Veja o resumo da noticia
- A Faixa 1 do Minha Casa Minha Vida (MCMV) cresceu de 13% para 38,6% das unidades contratadas entre 2020 e 2025.
- Esta categoria atende famílias com renda de até R$ 3,2 mil e imóveis de R$ 210 mil a R$ 275 mil.
- Juros altos encarecem a captação das incorporadoras, aumentando a exposição à Faixa 1, que possui crédito subsidiado.
- A Faixa 1 avança principalmente no interior do país, enquanto as faixas superiores encontram espaço em capitais.
- A Faixa 2 recuou de 73,2% para 31,4% no mesmo período, e a Faixa 3 perdeu unidades em 2025 após a criação da Faixa 4.
- O MCMV cresceu 69,4% em cinco anos, totalizando 619 mil unidades contratadas, impulsionado por atualizações de limites.

A Faixa 1 do Minha Casa Minha Vida (MCMV) passou de 13% das unidades contratadas em 2020 para 38,6% em 2025. Segundo o Ministério das Cidades, ela se tornou o maior segmento do programa.

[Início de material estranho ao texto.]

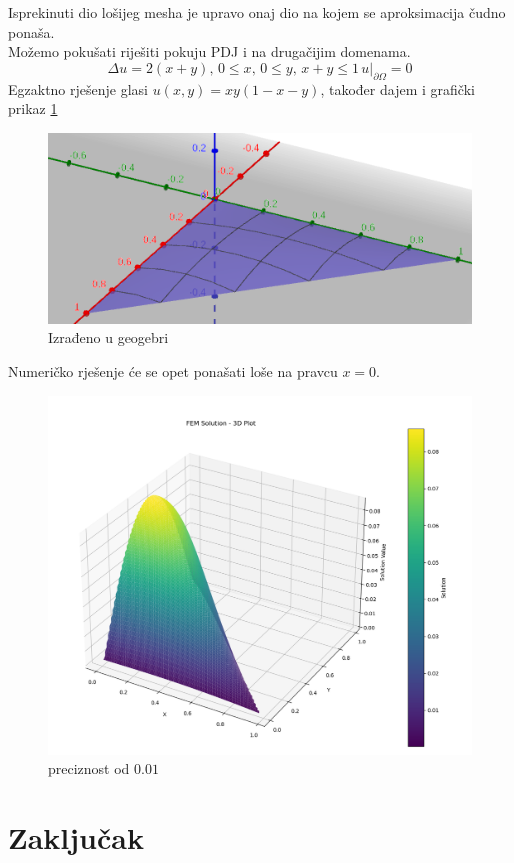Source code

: \documentclass[zavrsnirad]{../fer}
\begin{document}
Isprekinuti dio lošijeg mesha je upravo onaj dio na 
kojem se aproksimacija čudno ponaša. 
\\
Možemo pokušati riješiti pokuju PDJ i na drugačijim domenama.
\begin{equation}
  \Delta u = 2(x +y),\, 0 \leq x, \, 0 \leq y, \, x + y \leq 1 
  \, u |_{ \partial \Omega} = 0
\end{equation}
Egzaktno rješenje glasi $u(x,y) = xy(1- x - y)$, također 
dajem i grafički prikaz \ref{xy1xy}
\begin{figure}[H]
	\centering
	\includegraphics[width=0.8\linewidth]{Figures/xy1xy.png}
	\caption{Izrađeno u geogebri}
  \label{xy1xy}
\end{figure}
Numeričko rješenje će se opet ponašati loše na pravcu $x=0$.

\begin{figure}[H]
	\centering
	\includegraphics[width=0.7\linewidth]{Figures/numerxy1xy.png}
	\caption{preciznost od $0.01$}
  \label{}
\end{figure}
\newpage

\chapter{Zaključak}
\label{pog:zakljucak}
\end{document}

A categoria atende famílias com renda de até R$ 3,2 mil e imóveis de R$ 210 mil a R$ 275 mil. No mesmo período, a Faixa 2 recuou de 73,2% para 31,4%.
Juros aumentam exposição das incorporadoras à Faixa 1
Além do déficit habitacional, os juros ajudam a explicar o avanço. A Selic não altera o crédito subsidiado ao comprador, mas encarece a captação das incorporadoras.
Segundo Ely Wertheim, presidente executivo do Sindicato das Empresas de Compra, Venda e Administração de Imóveis de São Paulo (Secovi-SP), o mercado produz o que vende. “A Faixa 1 é muito boa para as empresas quando bem feita: primeiro, paga-se um quarto do imposto; e segundo, o juro para comprar é muito reduzido”, disse ao Metro Quadrado.
A Faixa 1 avança especialmente no interior. As faixas superiores do MCMV encontram espaço em capitais com planos diretores que incentivam o programa.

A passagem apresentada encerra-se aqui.